Looking for a foreclosure or REO property in ?
What's an REO?
REO's or Real Estate Owned are properties which have completed the foreclosure process which the bank or mortage company now holds. This is unlike real estate up for foreclosure auction. When buying a property during a foreclosure sale, you must pay at least the loan balance plus any interest and other fees amassed during the foreclosure process. The buyer must also be able to pay with cash in hand. Finally, you'll accept the property totally as is. That possibly will comprise standing liens and even current occupants that need to be evicted.
A REO, by contrast, is a much cleaner and attractive proposition. The REO property did not find a buyer during foreclosure auction. Now the bank owns it. The lender will take care of the elimination of tax liens, evict occupants if needed and generally arrange for the issuance of a title insurance policy to the buyer at closing. Note that REOs may be exempt from typical disclosure requirements. For instance, in Calfornia, banks are exempt from giving a Transfer Disclosure Statement, a document that typically requires sellers to tell you about any defects of which they are aware.

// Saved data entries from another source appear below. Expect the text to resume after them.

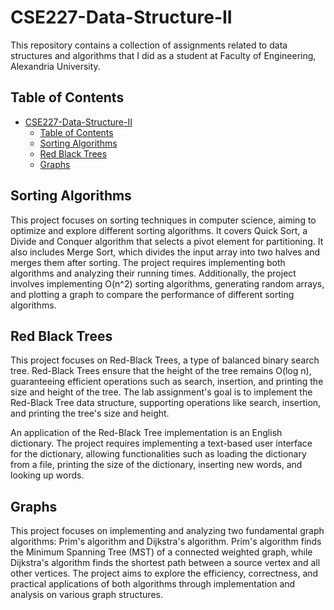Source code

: # CSE227-Data-Structure-II

This repository contains a collection of assignments related to data structures and algorithms that I did as a student at Faculty of Engineering, Alexandria University.
## Table of Contents

- [CSE227-Data-Structure-II](#cse227-data-structure-ii)
  - [Table of Contents](#table-of-contents)
  - [Sorting Algorithms](#sorting-algorithms)
  - [Red Black Trees](#red-black-trees)
  - [Graphs](#graphs)

## Sorting Algorithms

This project focuses on sorting techniques in computer science, aiming to optimize and explore different sorting algorithms. It covers Quick Sort, a Divide and Conquer algorithm that selects a pivot element for partitioning. It also includes Merge Sort, which divides the input array into two halves and merges them after sorting. The project requires implementing both algorithms and analyzing their running times. Additionally, the project involves implementing O(n^2) sorting algorithms, generating random arrays, and plotting a graph to compare the performance of different sorting algorithms.

## Red Black Trees

This project focuses on Red-Black Trees, a type of balanced binary search tree. Red-Black Trees ensure that the height of the tree remains O(log n), guaranteeing efficient operations such as search, insertion, and printing the size and height of the tree. The lab assignment's goal is to implement the Red-Black Tree data structure, supporting operations like search, insertion, and printing the tree's size and height.

An application of the Red-Black Tree implementation is an English dictionary. The project requires implementing a text-based user interface for the dictionary, allowing functionalities such as loading the dictionary from a file, printing the size of the dictionary, inserting new words, and looking up words.

## Graphs

This project focuses on implementing and analyzing two fundamental graph algorithms: Prim's algorithm and Dijkstra's algorithm. Prim's algorithm finds the Minimum Spanning Tree (MST) of a connected weighted graph, while Dijkstra's algorithm finds the shortest path between a source vertex and all other vertices. The project aims to explore the efficiency, correctness, and practical applications of both algorithms through implementation and analysis on various graph structures.

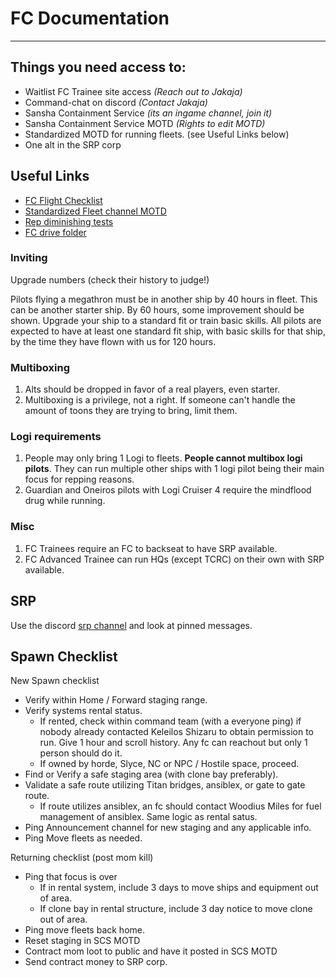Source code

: # FC Documentation

---

## Things you need access to:

- Waitlist FC Trainee site access _(Reach out to Jakaja)_
- Command-chat on discord _(Contact Jakaja)_
- Sansha Containment Service _(its an ingame channel, join it)_
- Sansha Containment Service MOTD _(Rights to edit MOTD)_
- Standardized MOTD for running fleets. (see Useful Links below)
- One alt in the SRP corp


## Useful Links

- [FC Flight Checklist](https://docs.google.com/document/d/1-UXnzDgYq3F9Cct7R9dAqWWDWFOSPIP4rrNhiJnBIYk/edit?usp=sharing)
- [Standardized Fleet channel MOTD](https://docs.google.com/document/d/1COb_wlZs8wB0Xut1i6jqCHck58Cy--4nZXHWHrd64Jo/edit?usp=sharing)
- [Rep diminishing tests](https://www.dropbox.com/s/pv80oowbtr3o9xp/Rep%20dimishing.xlsx?dl=0)
- [FC drive folder](https://drive.google.com/drive/folders/1iezTWZp36jyMT6SgERHjWWaeW3FUw8q9?usp=sharing)

### Inviting

Upgrade numbers (check their history to judge!)

Pilots flying a megathron must be in another ship by 40 hours in fleet. This can be another starter ship.
By 60 hours, some improvement should be shown. Upgrade your ship to a standard fit or train basic skills. 
All pilots are expected to have at least one standard fit ship, with basic skills for that ship, by the time they have flown with us for 120 hours. 


### Multiboxing

1. Alts should be dropped in favor of a real players, even starter.
2. Multiboxing is a privilege, not a right. If someone can't handle the amount of toons they are trying to bring, limit them.

### Logi requirements
1. People may only bring 1 Logi to fleets. **People cannot multibox logi pilots**. They can run multiple other ships with 1 logi pilot being their main focus for repping reasons.
2. Guardian and Oneiros pilots with Logi Cruiser 4 require the mindflood drug while running.

### Misc

1. FC Trainees require an FC to backseat to have SRP available.
2. FC Advanced Trainee can run HQs (except TCRC) on their own with SRP available.

## SRP

Use the discord [srp channel](https://discord.com/channels/1028666338383777873/1035282315951218689) and look at pinned messages.

## Spawn Checklist
New Spawn checklist				
- Verify within Home / Forward staging range.			
- Verify systems rental status.			
	- If rented, check within command team (with a everyone ping) if nobody already contacted Keleilos Shizaru to obtain permission to run. Give 1 hour and scroll history. Any fc can reachout but only 1 person should do it.	
	- If owned by horde, Slyce, NC or NPC / Hostile space, proceed.		
- Find or Verify a safe staging area (with clone bay preferably).			
- Validate a safe route utilizing Titan bridges, ansiblex, or gate to gate route.			
	- If route utilizes ansiblex, an fc should contact Woodius Miles for fuel management of ansiblex. Same logic as rental satus. 		
- Ping Announcement channel for new staging and any applicable info.			
- Ping Move fleets as needed.			
				
Returning checklist (post mom kill)				
- Ping that focus is over			
	- If in rental system, include 3 days to move ships and equipment out of area.		
	- If clone bay in rental structure, include 3 day notice to move clone out of area.		
- Ping move fleets back home.
- Reset staging in SCS MOTD			
- Contract mom loot to public and have it posted in SCS MOTD			
- Send contract money to SRP corp.			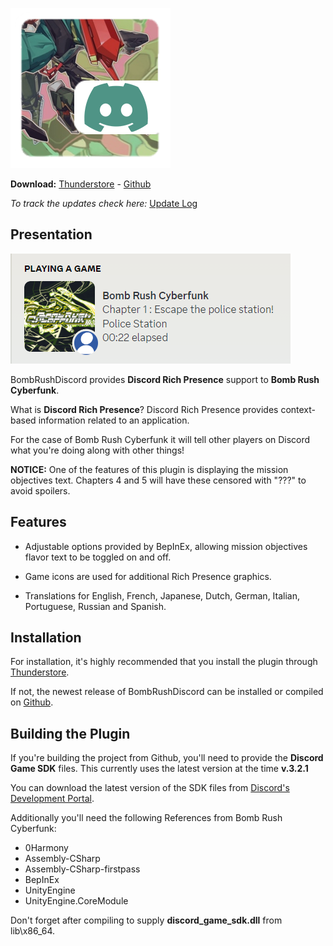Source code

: ![BombRushDiscord](/.github/IMAGES/icon.png?raw=true "Bomb Rush Discord")

**Download:** [Thunderstore](https://thunderstore.io/c/bomb-rush-cyberfunk/p/Koenji/BombRushDiscord/) - [Github](https://github.com/koenjicode/BombRushDiscord/releases)

_To track the updates check here:_ [Update Log](https://github.com/koenjicode/BombRushDiscord/blob/main/UPDATE.md)

## Presentation

![English Text From BombRushDiscord](/.github/IMAGES/image1.png?raw=true)

BombRushDiscord provides **Discord Rich Presence** support to **Bomb Rush Cyberfunk**.

What is **Discord Rich Presence**? Discord Rich Presence provides context-based information related to an application.

For the case of Bomb Rush Cyberfunk it will tell other players on Discord what you're doing along with other things!

**NOTICE:** One of the features of this plugin is displaying the mission objectives text. Chapters 4 and 5 will have these censored with "???" to avoid spoilers.

## Features

* Adjustable options provided by BepInEx, allowing mission objectives flavor text to be toggled on and off.

* Game icons are used for additional Rich Presence graphics.

* Translations for English, French, Japanese, Dutch, German, Italian, Portuguese, Russian and Spanish.

## Installation

For installation, it's highly recommended that you install the plugin through [Thunderstore](https://thunderstore.io/c/bomb-rush-cyberfunk/p/Koenji/BombRushDiscord/).

If not, the newest release of BombRushDiscord can be installed or compiled on [Github](https://github.com/koenjicode/BombRushDiscord/releases).

## Building the Plugin

If you're building the project from Github, you'll need to provide the **Discord Game SDK** files. This currently uses the latest version at the time **v.3.2.1**

You can download the latest version of the SDK files from [Discord's Development Portal](https://discord.com/developers/docs/game-sdk/sdk-starter-guide).

Additionally you'll need the following References from Bomb Rush Cyberfunk:

* 0Harmony
* Assembly-CSharp
* Assembly-CSharp-firstpass
* BepInEx
* UnityEngine
* UnityEngine.CoreModule

Don't forget after compiling to supply **discord_game_sdk.dll** from lib\x86_64.
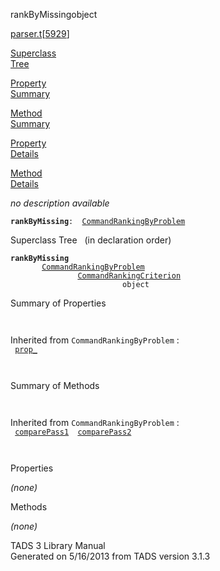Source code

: ---
---
<span class="title">rankByMissing</span><span class="type">object</span>

[parser.t](../file/parser.t.html)\[[5929](../source/parser.t.html#5929)\]

[Superclass  
Tree](#_SuperClassTree_)

[Property  
Summary](#_PropSummary_)

[Method  
Summary](#_MethodSummary_)

[Property  
Details](#_Properties_)

[Method  
Details](#_Methods_)

<div class="fdesc">

*no description available*

**`rankByMissing`**` :   `[`CommandRankingByProblem`](../object/CommandRankingByProblem.html)

</div>

<span id="_SuperClassTree_"></span>

<div class="mjhd">

<span class="hdln">Superclass Tree</span>   (in declaration order)

</div>

**`rankByMissing`**  
`         `[`CommandRankingByProblem`](../object/CommandRankingByProblem.html)  
`                 `[`CommandRankingCriterion`](../object/CommandRankingCriterion.html)  
`                         object`  
<span id="_PropSummary_"></span>

<div class="mjhd">

<span class="hdln">Summary of Properties</span>  

</div>

` `

Inherited from `CommandRankingByProblem` :  
` `[`prop_`](../object/CommandRankingByProblem.html#prop_)`  `

` `

<span id="_MethodSummary_"></span>

<div class="mjhd">

<span class="hdln">Summary of Methods</span>  

</div>

` `

Inherited from `CommandRankingByProblem` :  
` `[`comparePass1`](../object/CommandRankingByProblem.html#comparePass1)`  `[`comparePass2`](../object/CommandRankingByProblem.html#comparePass2)`  `

` `

<span id="_Properties_"></span>

<div class="mjhd">

<span class="hdln">Properties</span>  

</div>

*(none)* <span id="_Methods_"></span>

<div class="mjhd">

<span class="hdln">Methods</span>  

</div>

*(none)*

<div class="ftr">

TADS 3 Library Manual  
Generated on 5/16/2013 from TADS version 3.1.3

</div>
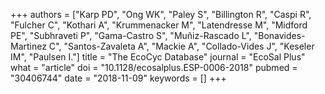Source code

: +++
authors = ["Karp PD", "Ong WK", "Paley S", "Billington R", "Caspi R", "Fulcher C", "Kothari A", "Krummenacker M", "Latendresse M", "Midford PE", "Subhraveti P", "Gama-Castro S", "Muñiz-Rascado L", "Bonavides-Martinez C", "Santos-Zavaleta A", "Mackie A", "Collado-Vides J", "Keseler IM", "Paulsen I."]
title = "The EcoCyc Database"
journal = "EcoSal Plus"
what = "article"
doi = "10.1128/ecosalplus.ESP-0006-2018"
pubmed = "30406744"
date = "2018-11-09"
keywords = []
+++


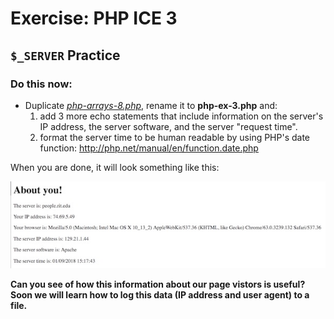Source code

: # Exercise: PHP ICE 3

## `$_SERVER` Practice

### Do this now:

- Duplicate *[php-arrays-8.php](php-3.md#section6)*, rename it to **php-ex-3.php** and:
  1. add 3 more echo statements that include information on the server's IP address, the server software, and the server "request time".
  1. format the server time to be human readable by using PHP's date function:  http://php.net/manual/en/function.date.php

When you are done, it will look something like this:

![Screenshot](_images/php-arrays-4.jpg)

**Can you see of how this information about our page vistors is useful? Soon we will learn how to log this data (IP address and user agent) to a file.**

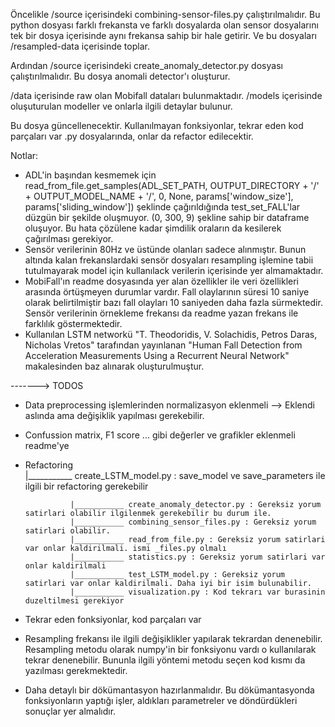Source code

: Öncelikle /source içerisindeki combining-sensor-files.py çalıştırılmalıdır. Bu python dosyası farklı frekansta ve farklı dosyalarda olan sensor dosyalarını tek bir dosya içerisinde aynı frekansa sahip bir hale getirir. Ve bu dosyaları /resampled-data içerisinde toplar.

Ardından /source içerisindeki create_anomaly_detector.py dosyası çalıştırılmalıdır. Bu dosya anomali detector'ı oluşturur.

/data içerisinde raw olan Mobifall dataları bulunmaktadır.
/models içerisinde oluşuturulan modeller ve onlarla ilgili detaylar bulunur.

Bu dosya güncellenecektir.
Kullanılmayan fonksiyonlar, tekrar eden kod parçaları var .py dosyalarında, onlar da refactor edilecektir.

Notlar: 
* ADL'in başından kesmemek için read_from_file.get_samples(ADL_SET_PATH, OUTPUT_DIRECTORY + '/' + OUTPUT_MODEL_NAME + '/', 0, None, params['window_size'], params['sliding_window']) şeklinde çağırıldığında test_set_FALL'lar düzgün bir şekilde oluşmuyor. (0, 300, 9) şekline sahip bir dataframe oluşuyor. Bu hata çözülene kadar şimdilik oraların da kesilerek çağırılması gerekiyor.
* Sensör verilerinin 80Hz ve üstünde olanları sadece alınmıştır. Bunun altında kalan frekanslardaki sensör dosyaları resampling işlemine tabii tutulmayarak model için kullanılack verilerin içerisinde yer almamaktadır.
* MobiFall'ın readme dosyasında yer alan özellikler ile veri özellikleri arasında örtüşmeyen durumlar vardır. Fall olaylarının süresi 10 saniye olarak belirtilmiştir bazı fall olayları 10 saniyeden daha fazla sürmektedir. Sensör verilerinin örnekleme frekansı da readme yazan frekans ile farklılık göstermektedir.
* Kullanılan LSTM networkü "T. Theodoridis, V. Solachidis, Petros Daras, Nicholas Vretos" tarafından yayınlanan "Human Fall Detection from Acceleration Measurements Using a Recurrent Neural Network" makalesinden baz alınarak oluşturulmuştur.

-------> TODOS
  * Data preprocessing işlemlerinden normalizasyon eklenmeli --> Eklendi aslında ama değişiklik yapılması gerekebilir.
  * Confussion matrix, F1 score ... gibi değerler ve grafikler eklenmeli readme'ye
  * Refactoring   
  |___________ create_LSTM_model.py : save_model ve save_parameters ile ilgili bir refactoring gerekebilir
               
                  |___________ create_anomaly_detector.py : Gereksiz yorum satirlari olabilir ilgilenmek gerekebilir bu durum ile.
                  |___________ combining_sensor_files.py : Gereksiz yorum satirlari olabilir.
                  |___________ read_from_file.py : Gereksiz yorum satirlari var onlar kaldirilmali. ismi _files.py olmalı
                  |___________ statistics.py : Gereksiz yorum satirlari var onlar kaldirilmali
                  |___________ test_LSTM_model.py : Gereksiz yorum satirlari var onlar kaldirilmali. Daha iyi bir isim bulunabilir.
                  |___________ visualization.py : Kod tekrarı var burasinin duzeltilmesi gerekiyor
  
  * Tekrar eden fonksiyonlar, kod parçaları var 
  * Resampling frekansı ile ilgili değişiklikler yapılarak tekrardan denenebilir. Resampling metodu olarak numpy'in bir fonksiyonu vardı o kullanılarak tekrar denenebilir. Bununla ilgili yöntemi metodu seçen kod kısmı da yazılması gerekmektedir.
  * Daha detaylı bir dökümantasyon hazırlanmalıdır. Bu dökümantasyonda fonksiyonların yaptığı işler, aldıkları parametreler ve döndürdükleri sonuçlar yer almalıdır.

Is an REO in Tallahassee a bargain?
It is commonly though that any REO must be a steal and an opportunity for easy money. This simply isn't true. You have to be very careful about buying a REO if your intent is profit from the sell. While it's true that the bank is often anxious to sell it fast, they are also strongly encouraged to get as much as they can for it. When considering the value of a REO, you need to look closely at comparable sales in the neighborhood and be sure to take into account the time and cost of any repairs or remodeling needed to prepare the house for resale. It is possible to find REOs with money-making potential, and many people do very well buying foreclosures. However there are also many REO's that are not good buys and may not be money makers.
All set to make an offer?
Most mortgage companies have a REO department that you'll work with while buying a REO property from them. Typically the REO department will use a listing agent to get their REO properties listed on the local MLS. Prior to making your offer, you'll want to contact either the listing agent or REO department at the bank and find out as much as you can about what they know regarding the condition of the property and what their process is for taking offers. Since banks usually sell REO properties "as is", it's often prudent to include an inspection contingency in your offer that gives you time to check for hidden damage and retract the offer if you find it.
As with making any offer on real estate, providing documentation of your ability to pay may make your offer more attractive, such as a pre-approval letter from a lender. After you've presented your offer, you can expect the bank to counter offer. From there it will be up to you to decide whether to accept their counter, or submit another counter offer. Understand, you'll be dealing with a process that probably involves multiple people at the bank, and they don't work evenings or weekends. It's typical for the process of offers and counter offers to take days or even weeks.